The internet of things (IoT) is an important data source for data science technology, providing easy trends and patterns identification, enhanced automation, constant development, ease of handling multi-dimensional data, and low computational cost. Prediction in energy consumption is essential for the enhancement of sustainable cities and urban planning, as buildings are the world's largest consumer of energy due to population growth, development, and structural shifts in the economy. This study explored and exploited deep learning-based techniques in the domain of energy consumption in smart residential buildings. It found that optimal window size is an important factor in predicting prediction performance, best N window size, and model uncertainty estimation. Deep learning models for household energy consumption in smart residential buildings are an optimal model for estimation of prediction performance and uncertainty.
TopIntroduction
The Internet of Things (IoT) is a vast network made up of billions of intelligent physical items that are connected to other connected devices and the Internet via sensors, software, and other embedded technologies. In 2025, the IoT will have a considerable economic influence, with the energy industry accounting for 33% of the market. Given that a large portion of the population spends more than 90% of their time inside buildings, the rapid rise of the population, economy, and industrialization has increased energy consumption. The building industry is the largest energy user in the world, accounting for 39% of global energy consumption and 38% of CO2 emissions. Up to 2040, the demand for electricity is anticipated to increase at a pace of 2.1% annually, which is twice as fast as that for primary energy. Heating and cooling systems have a major influence on how much energy is used in residential buildings, necessitating the best possible energy management. In order to lower electricity costs and optimize power usage, smart grid and smart house technology are gaining popularity. These technologies are crucial to the sustainable growth of smart cities, societies, and urban planning. Residential energy consumption forecasting is difficult and adds value to the field of energy efficiency and management research, which strives to advance smart urbanization in terms of planning for the management of the power grid and electric utility resources. By creating a reliable and sustainable energy consumption prediction model that can be used to control load management, defect detection, energy demand, and pollution mitigation, smart residential buildings may be enhanced (Amer et al., 2014).
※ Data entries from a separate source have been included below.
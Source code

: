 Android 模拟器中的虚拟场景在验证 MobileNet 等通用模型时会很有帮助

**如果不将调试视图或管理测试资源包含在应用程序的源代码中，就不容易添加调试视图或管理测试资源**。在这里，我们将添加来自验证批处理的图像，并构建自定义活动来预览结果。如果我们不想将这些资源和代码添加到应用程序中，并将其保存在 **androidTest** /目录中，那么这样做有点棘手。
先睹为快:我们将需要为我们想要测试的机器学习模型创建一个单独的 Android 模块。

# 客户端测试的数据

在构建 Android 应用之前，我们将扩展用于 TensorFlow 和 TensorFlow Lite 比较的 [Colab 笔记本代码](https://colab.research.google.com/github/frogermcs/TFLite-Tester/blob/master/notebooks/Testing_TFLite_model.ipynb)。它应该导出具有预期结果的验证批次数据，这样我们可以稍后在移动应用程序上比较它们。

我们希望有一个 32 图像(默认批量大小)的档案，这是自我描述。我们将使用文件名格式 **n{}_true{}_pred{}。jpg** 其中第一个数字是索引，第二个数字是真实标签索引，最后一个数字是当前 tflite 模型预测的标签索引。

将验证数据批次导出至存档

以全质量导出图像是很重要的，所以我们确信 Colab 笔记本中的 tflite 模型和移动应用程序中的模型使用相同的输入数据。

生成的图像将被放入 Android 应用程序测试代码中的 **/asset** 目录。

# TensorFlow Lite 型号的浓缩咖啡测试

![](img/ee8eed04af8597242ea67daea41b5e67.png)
Deep learning approaches have made it possible for analysts and researchers to create and train robust models for a variety of applications, including edge computing, robotics, sentiment analysis, computer vision, and more. The application of deep learning models to forecast energy consumption in buildings is highlighted in this section.
- •
Model deep learning Identify complicated linkages and understand hidden information using deep neural networks to forecast future energy consumption.
- •
Traditional machine learning methods concentrate on temporal information, but deep learning methods are better at modeling both temporal and spatial connections.
- •
To increase model accuracy, deep learning models include feature engineering.
- •
Large datasets can be handled by deep learning models, however this is dependent on their depth and particular architectures.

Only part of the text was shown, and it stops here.